*Task description:* Below are records; reply with nothing but the number of lines in them that contain "JSON".

(Dataset entries)
==============================

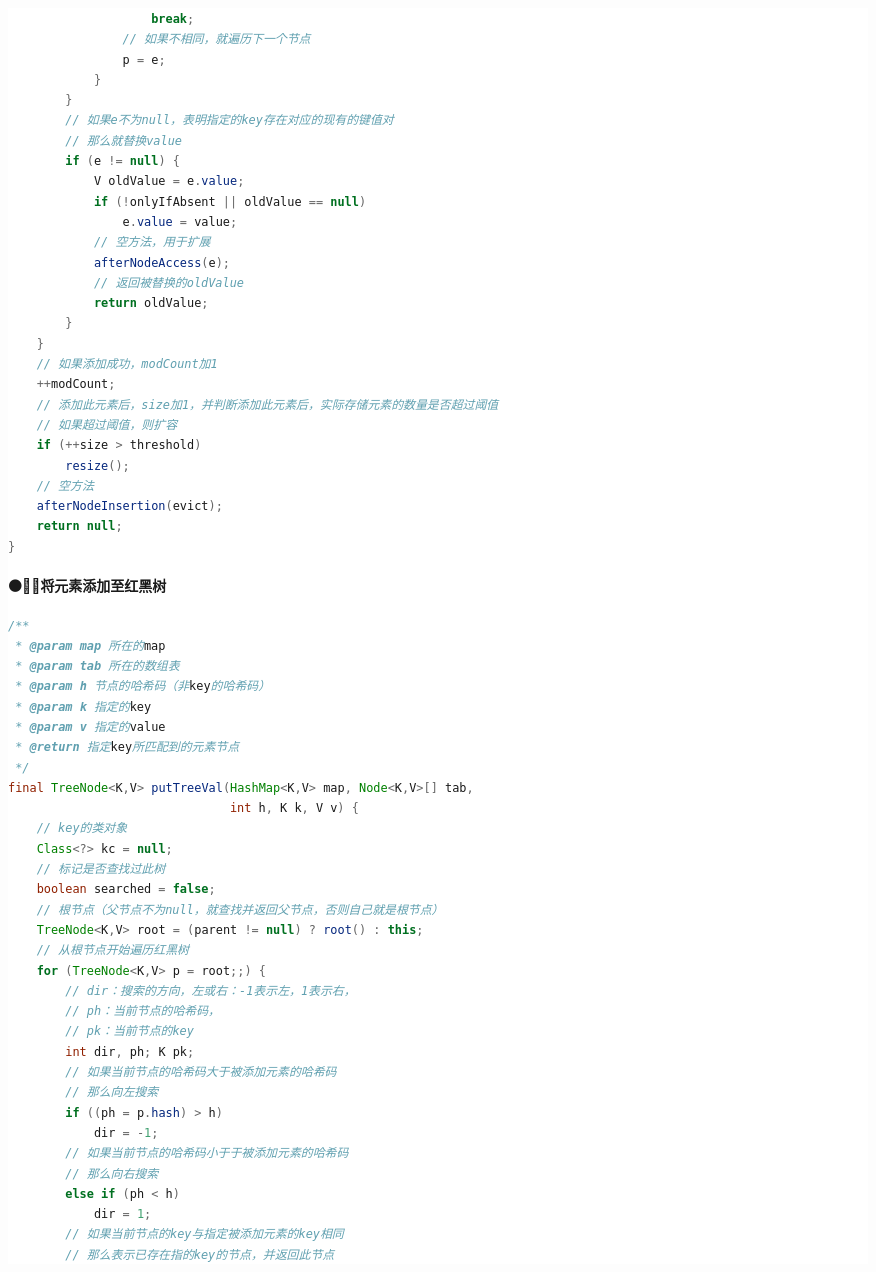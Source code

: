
 ```java
                    break;
                // 如果不相同，就遍历下一个节点
                p = e;
            }
        }
        // 如果e不为null，表明指定的key存在对应的现有的键值对
        // 那么就替换value
        if (e != null) {
            V oldValue = e.value;
            if (!onlyIfAbsent || oldValue == null)
                e.value = value;
            // 空方法，用于扩展
            afterNodeAccess(e);
            // 返回被替换的oldValue
            return oldValue;
        }
    }
    // 如果添加成功，modCount加1
    ++modCount;
    // 添加此元素后，size加1，并判断添加此元素后，实际存储元素的数量是否超过阈值
    // 如果超过阈值，则扩容
    if (++size > threshold)
        resize();
    // 空方法
    afterNodeInsertion(evict);
    return null;
}
```

#### :black_circle::red_circle::palm_tree:将元素添加至红黑树

```java
/**
 * @param map 所在的map
 * @param tab 所在的数组表
 * @param h 节点的哈希码（非key的哈希码）
 * @param k 指定的key
 * @param v 指定的value
 * @return 指定key所匹配到的元素节点
 */
final TreeNode<K,V> putTreeVal(HashMap<K,V> map, Node<K,V>[] tab,
                               int h, K k, V v) {
    // key的类对象
    Class<?> kc = null;
    // 标记是否查找过此树
    boolean searched = false;
    // 根节点（父节点不为null，就查找并返回父节点，否则自己就是根节点）
    TreeNode<K,V> root = (parent != null) ? root() : this;
    // 从根节点开始遍历红黑树
    for (TreeNode<K,V> p = root;;) {
        // dir：搜索的方向，左或右：-1表示左，1表示右，
        // ph：当前节点的哈希码，
        // pk：当前节点的key
        int dir, ph; K pk;
        // 如果当前节点的哈希码大于被添加元素的哈希码
        // 那么向左搜索
        if ((ph = p.hash) > h)
            dir = -1;
        // 如果当前节点的哈希码小于于被添加元素的哈希码
        // 那么向右搜索
        else if (ph < h)
            dir = 1;
        // 如果当前节点的key与指定被添加元素的key相同
        // 那么表示已存在指的key的节点，并返回此节点
```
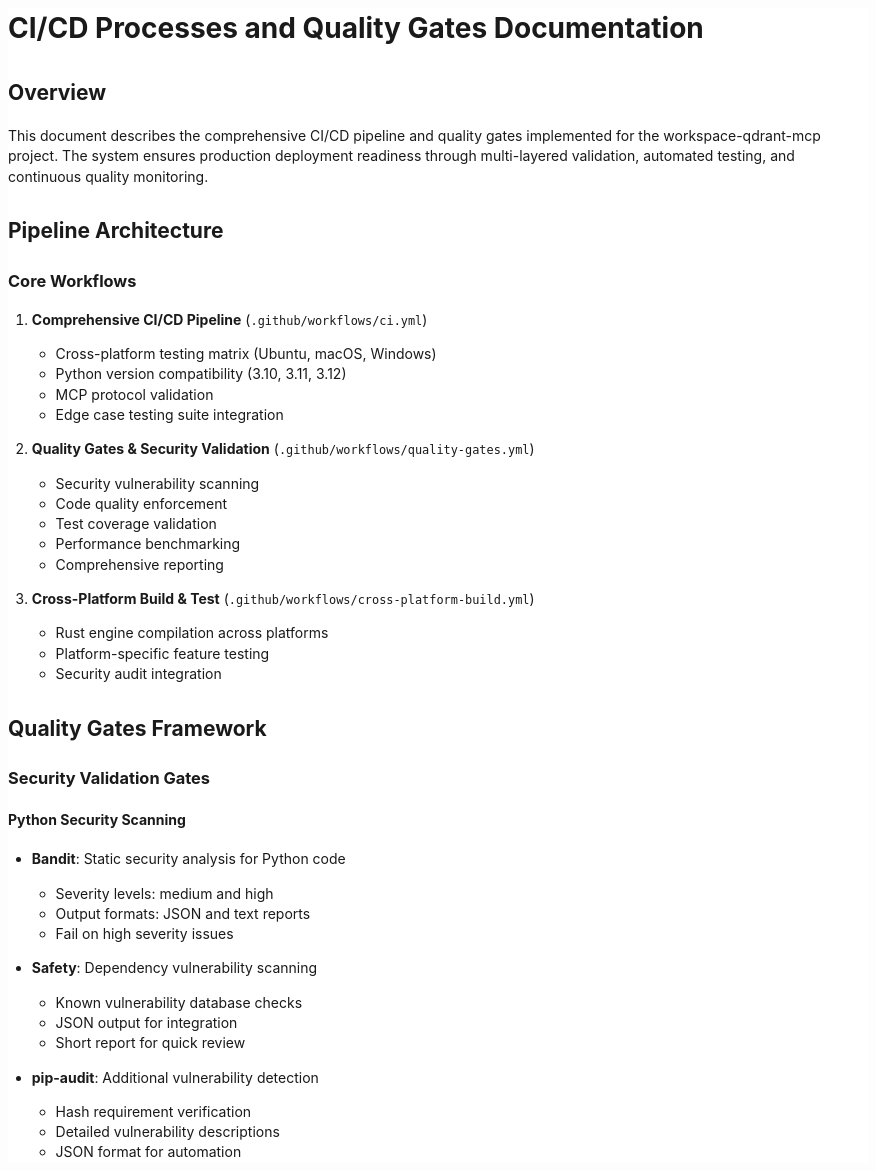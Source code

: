 # CI/CD Processes and Quality Gates Documentation

## Overview

This document describes the comprehensive CI/CD pipeline and quality gates implemented for the workspace-qdrant-mcp project. The system ensures production deployment readiness through multi-layered validation, automated testing, and continuous quality monitoring.

## Pipeline Architecture

### Core Workflows

1. **Comprehensive CI/CD Pipeline** (`.github/workflows/ci.yml`)
   - Cross-platform testing matrix (Ubuntu, macOS, Windows)
   - Python version compatibility (3.10, 3.11, 3.12)
   - MCP protocol validation
   - Edge case testing suite integration

2. **Quality Gates & Security Validation** (`.github/workflows/quality-gates.yml`)
   - Security vulnerability scanning
   - Code quality enforcement
   - Test coverage validation
   - Performance benchmarking
   - Comprehensive reporting

3. **Cross-Platform Build & Test** (`.github/workflows/cross-platform-build.yml`)
   - Rust engine compilation across platforms
   - Platform-specific feature testing
   - Security audit integration

## Quality Gates Framework

### Security Validation Gates

#### Python Security Scanning
- **Bandit**: Static security analysis for Python code
  - Severity levels: medium and high
  - Output formats: JSON and text reports
  - Fail on high severity issues

- **Safety**: Dependency vulnerability scanning
  - Known vulnerability database checks
  - JSON output for integration
  - Short report for quick review

- **pip-audit**: Additional vulnerability detection
  - Hash requirement verification
  - Detailed vulnerability descriptions
  - JSON format for automation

==============================

*Answer section:* 3